L’uomo emise un grugnito, cercando di assumere un atteggiamento di scetticismo.

Fu anche piuttosto impressionato da Anya, che lo salutò coi modi cortesi più adatti nel rivolgersi a una persona importante. Kraal non aveva mai visto un vestito metallico simile a quello che indossava Anya: era praticamente inattaccabile, e teneva lontana la polvere grazie a una carica elettrica superficiale che la faceva brillare come una dea.

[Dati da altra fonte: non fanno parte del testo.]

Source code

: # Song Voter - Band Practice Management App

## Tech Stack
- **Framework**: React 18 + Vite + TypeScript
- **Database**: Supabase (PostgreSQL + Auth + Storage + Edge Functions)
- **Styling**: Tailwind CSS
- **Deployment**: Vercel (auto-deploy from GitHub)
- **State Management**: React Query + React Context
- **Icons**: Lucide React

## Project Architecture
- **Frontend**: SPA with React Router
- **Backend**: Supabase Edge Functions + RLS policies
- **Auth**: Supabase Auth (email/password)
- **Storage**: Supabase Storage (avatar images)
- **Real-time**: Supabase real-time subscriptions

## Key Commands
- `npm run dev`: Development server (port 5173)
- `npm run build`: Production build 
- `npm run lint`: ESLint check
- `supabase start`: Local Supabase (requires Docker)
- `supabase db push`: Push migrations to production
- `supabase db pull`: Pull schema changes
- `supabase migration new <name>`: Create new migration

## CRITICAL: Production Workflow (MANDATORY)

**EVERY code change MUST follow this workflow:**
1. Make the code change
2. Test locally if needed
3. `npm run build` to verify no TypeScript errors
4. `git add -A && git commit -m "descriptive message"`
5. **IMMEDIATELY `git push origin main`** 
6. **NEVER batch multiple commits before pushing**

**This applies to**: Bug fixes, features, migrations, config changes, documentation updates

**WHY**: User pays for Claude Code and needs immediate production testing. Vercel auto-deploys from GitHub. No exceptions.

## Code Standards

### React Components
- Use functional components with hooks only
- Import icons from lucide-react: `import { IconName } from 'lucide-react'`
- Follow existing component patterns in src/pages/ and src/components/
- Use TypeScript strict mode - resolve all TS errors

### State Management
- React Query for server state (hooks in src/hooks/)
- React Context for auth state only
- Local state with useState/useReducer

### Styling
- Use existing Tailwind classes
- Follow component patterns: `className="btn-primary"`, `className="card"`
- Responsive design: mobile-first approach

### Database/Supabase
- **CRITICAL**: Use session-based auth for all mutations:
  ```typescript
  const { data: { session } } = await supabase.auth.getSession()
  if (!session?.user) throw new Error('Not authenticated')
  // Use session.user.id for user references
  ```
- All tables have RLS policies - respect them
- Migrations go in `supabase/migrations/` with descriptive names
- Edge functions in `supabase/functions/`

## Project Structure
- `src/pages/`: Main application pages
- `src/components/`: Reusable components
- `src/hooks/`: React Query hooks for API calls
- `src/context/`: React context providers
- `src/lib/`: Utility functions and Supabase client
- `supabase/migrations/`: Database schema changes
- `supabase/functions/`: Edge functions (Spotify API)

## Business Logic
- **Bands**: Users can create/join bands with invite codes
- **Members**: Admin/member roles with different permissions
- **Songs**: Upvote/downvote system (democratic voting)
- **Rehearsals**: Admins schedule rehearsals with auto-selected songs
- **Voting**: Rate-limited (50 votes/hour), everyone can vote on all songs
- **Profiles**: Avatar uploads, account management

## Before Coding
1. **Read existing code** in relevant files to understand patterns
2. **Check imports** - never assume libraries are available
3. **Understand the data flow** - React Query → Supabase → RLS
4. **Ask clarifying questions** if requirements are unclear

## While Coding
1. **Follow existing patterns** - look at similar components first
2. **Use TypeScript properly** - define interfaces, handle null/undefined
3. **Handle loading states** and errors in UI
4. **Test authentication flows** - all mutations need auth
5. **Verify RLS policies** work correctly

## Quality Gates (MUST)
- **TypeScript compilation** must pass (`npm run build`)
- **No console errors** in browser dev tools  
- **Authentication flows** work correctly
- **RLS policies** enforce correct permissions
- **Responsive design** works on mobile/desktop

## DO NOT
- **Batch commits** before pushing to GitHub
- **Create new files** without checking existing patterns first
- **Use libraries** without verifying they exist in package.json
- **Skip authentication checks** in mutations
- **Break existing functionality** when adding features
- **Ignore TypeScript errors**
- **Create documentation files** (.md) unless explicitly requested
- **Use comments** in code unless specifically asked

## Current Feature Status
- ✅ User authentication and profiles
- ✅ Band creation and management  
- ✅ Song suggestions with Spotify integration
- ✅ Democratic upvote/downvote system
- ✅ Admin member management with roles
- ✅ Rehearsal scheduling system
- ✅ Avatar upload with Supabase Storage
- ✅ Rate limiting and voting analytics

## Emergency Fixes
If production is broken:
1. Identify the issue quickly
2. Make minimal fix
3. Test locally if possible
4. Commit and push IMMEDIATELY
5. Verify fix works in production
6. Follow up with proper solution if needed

Non aveva mai incontrato una donna così bella, e il suo volto barbuto mostrava con una certa evidenza il rimescolio di soggezione, desiderio e concupiscenza che si muovevano dentro di lui. Era dotato di molta esperienza, e sembrò comprendere i vantaggi che potevano derivare dall’unione della sua tribù con quella di Noch. Ma una cosa simile non era mai stata fatta, e Kraal non era certo tipo da accogliere con entusiasmo un’innovazione.

Quella notte banchettammo tutti insieme sul fondo del canyon, raccolti attorno a un fuoco sul quale avevamo posto ad arrostire conigli, opossum, procioni e altri roditori più piccoli. Le donne portarono il pane, un cibo che Kraal e i suoi uomini non avevano mai mangiato prima, mucchietti di noci, carote, bacche e una radice dal sapore piccante che un giorno sarebbe stata chiamata barbaforte.

In giornata avevo discusso a lungo con Anya su ciò che avevo intenzione di fare, e lei era letteralmente deliziata.

— Sei sicura di riuscirci? — le avevo chiesto.

— Sì, certo, non temere.

Era magnifico ammirarne il sorriso, vedere la gioia e la speranza illuminare i suoi occhi grigi.

Finito di mangiare, le donne rientrarono nelle caverne e gli uomini si disposero seduti a cerchio intorno alle braci morenti del fuoco a raccontare storie.